:: Exercise goal ::
Your reply should be only the number of lines in the records that contain the word "acima".

:: Dataset records ::
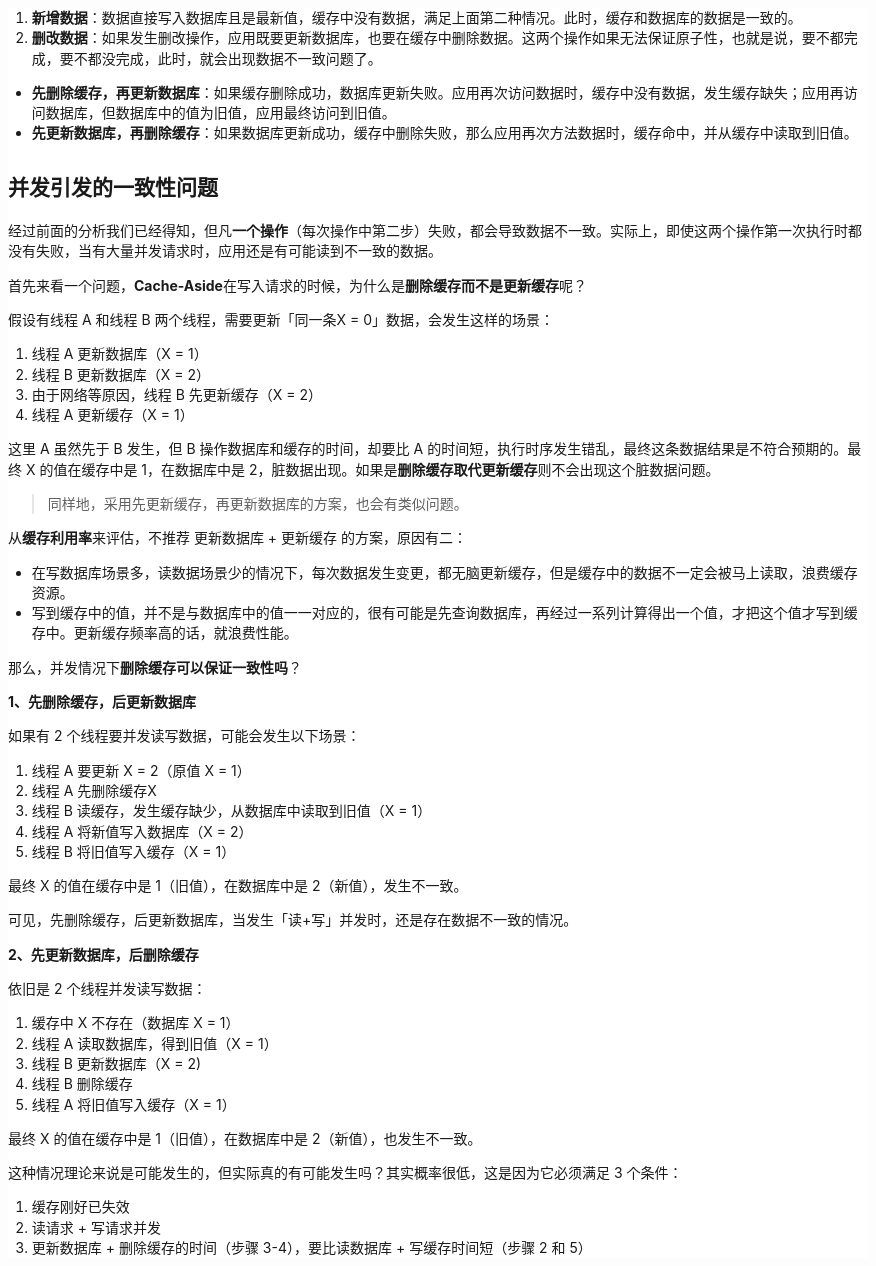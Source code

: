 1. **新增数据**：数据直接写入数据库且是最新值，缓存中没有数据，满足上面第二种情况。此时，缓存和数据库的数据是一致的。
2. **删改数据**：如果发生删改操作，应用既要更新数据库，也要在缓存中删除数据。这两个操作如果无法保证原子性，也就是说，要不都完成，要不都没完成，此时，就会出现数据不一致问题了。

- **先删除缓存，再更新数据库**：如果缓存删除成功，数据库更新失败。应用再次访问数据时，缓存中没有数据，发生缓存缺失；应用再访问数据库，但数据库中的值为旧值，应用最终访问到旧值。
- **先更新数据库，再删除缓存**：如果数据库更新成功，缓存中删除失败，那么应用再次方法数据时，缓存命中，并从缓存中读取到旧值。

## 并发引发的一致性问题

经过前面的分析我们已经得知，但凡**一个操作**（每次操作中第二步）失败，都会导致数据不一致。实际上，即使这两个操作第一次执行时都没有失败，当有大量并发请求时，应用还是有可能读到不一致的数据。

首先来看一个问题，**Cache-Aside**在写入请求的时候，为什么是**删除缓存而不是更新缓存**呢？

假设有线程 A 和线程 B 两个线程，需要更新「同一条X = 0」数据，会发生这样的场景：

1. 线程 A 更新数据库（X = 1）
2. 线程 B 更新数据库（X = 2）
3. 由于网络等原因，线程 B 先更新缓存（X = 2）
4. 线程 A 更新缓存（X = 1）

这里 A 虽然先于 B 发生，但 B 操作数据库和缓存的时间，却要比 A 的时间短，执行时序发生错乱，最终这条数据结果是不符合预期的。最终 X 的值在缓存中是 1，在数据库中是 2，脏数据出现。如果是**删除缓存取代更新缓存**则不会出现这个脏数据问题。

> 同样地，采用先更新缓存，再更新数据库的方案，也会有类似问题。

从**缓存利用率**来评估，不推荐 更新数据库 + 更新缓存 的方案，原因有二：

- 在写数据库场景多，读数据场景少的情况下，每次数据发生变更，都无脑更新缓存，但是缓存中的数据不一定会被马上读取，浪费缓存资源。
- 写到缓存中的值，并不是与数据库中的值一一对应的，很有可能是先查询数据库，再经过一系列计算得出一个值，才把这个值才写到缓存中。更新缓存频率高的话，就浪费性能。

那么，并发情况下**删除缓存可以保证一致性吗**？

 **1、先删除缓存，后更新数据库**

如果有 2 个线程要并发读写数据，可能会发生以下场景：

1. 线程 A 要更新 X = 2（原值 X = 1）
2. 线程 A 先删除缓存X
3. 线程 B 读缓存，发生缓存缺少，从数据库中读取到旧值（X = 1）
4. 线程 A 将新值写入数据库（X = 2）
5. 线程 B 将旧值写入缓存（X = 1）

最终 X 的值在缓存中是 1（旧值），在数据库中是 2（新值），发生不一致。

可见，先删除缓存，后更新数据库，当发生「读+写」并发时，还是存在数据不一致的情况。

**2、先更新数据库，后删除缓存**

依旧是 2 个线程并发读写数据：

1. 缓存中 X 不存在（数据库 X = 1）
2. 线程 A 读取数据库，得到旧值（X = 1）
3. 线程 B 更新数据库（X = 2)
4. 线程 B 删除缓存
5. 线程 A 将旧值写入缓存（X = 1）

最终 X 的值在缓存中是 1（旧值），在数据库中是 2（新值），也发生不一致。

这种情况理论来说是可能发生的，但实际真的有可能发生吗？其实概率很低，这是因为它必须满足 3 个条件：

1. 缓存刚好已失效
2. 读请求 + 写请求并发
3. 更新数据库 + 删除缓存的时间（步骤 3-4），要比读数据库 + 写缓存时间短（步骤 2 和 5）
==
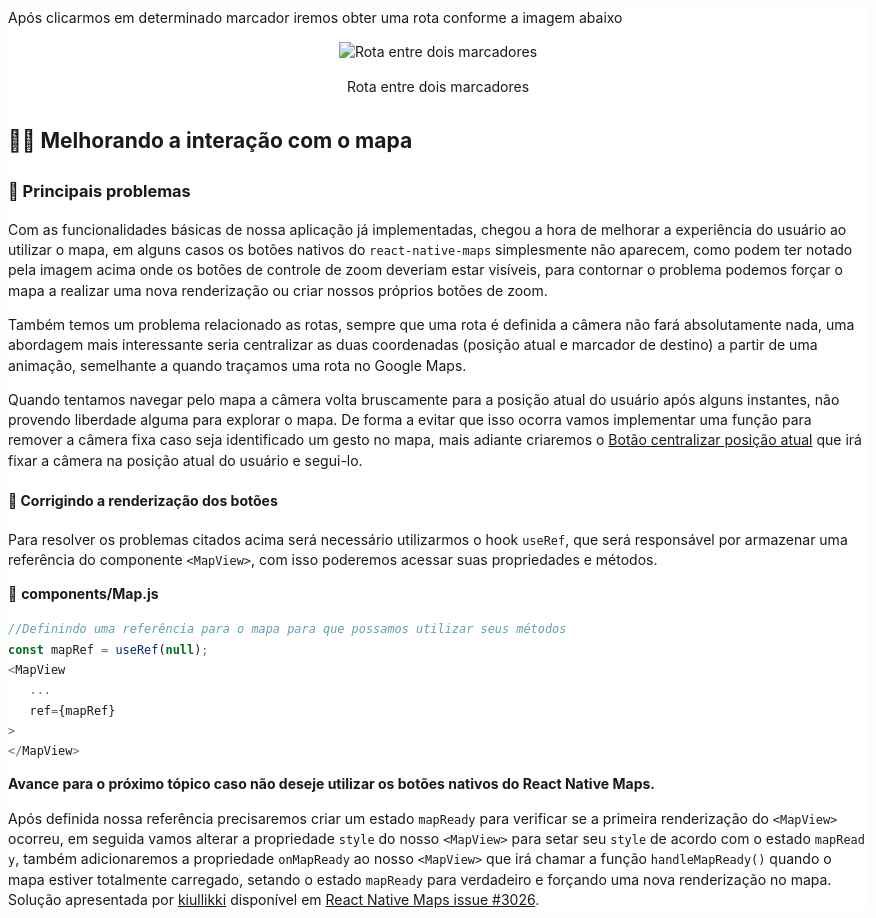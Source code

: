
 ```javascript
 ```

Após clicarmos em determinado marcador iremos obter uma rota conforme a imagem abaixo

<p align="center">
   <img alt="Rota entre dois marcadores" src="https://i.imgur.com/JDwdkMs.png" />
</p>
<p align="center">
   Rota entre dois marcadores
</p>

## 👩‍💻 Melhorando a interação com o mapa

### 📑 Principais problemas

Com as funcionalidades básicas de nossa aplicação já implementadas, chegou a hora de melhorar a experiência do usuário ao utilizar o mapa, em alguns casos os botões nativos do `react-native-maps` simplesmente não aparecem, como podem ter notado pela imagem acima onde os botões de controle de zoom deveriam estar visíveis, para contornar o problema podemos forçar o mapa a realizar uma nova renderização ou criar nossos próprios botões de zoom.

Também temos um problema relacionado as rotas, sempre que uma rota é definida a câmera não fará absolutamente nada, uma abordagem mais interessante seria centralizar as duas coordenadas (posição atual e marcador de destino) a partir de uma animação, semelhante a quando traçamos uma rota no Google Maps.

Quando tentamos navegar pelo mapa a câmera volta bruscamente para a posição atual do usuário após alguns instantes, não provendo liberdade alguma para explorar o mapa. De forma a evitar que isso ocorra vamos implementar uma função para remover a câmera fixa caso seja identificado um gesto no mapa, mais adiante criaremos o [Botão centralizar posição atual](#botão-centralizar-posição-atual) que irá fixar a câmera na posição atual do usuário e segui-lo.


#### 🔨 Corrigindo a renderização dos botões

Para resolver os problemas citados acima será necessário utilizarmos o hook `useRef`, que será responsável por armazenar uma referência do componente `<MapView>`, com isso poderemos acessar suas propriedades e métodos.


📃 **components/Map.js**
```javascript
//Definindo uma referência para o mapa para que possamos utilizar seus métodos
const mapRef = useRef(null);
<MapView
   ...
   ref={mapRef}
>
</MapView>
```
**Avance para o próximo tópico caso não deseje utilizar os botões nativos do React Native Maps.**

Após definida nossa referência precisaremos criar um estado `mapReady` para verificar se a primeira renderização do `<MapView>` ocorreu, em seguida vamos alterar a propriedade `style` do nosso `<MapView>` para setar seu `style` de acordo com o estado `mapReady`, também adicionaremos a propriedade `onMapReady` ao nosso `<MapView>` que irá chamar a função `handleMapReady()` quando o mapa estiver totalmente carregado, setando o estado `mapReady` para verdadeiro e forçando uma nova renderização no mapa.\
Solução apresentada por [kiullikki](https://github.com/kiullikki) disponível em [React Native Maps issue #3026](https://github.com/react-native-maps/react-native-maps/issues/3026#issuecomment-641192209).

:: Written response ::
2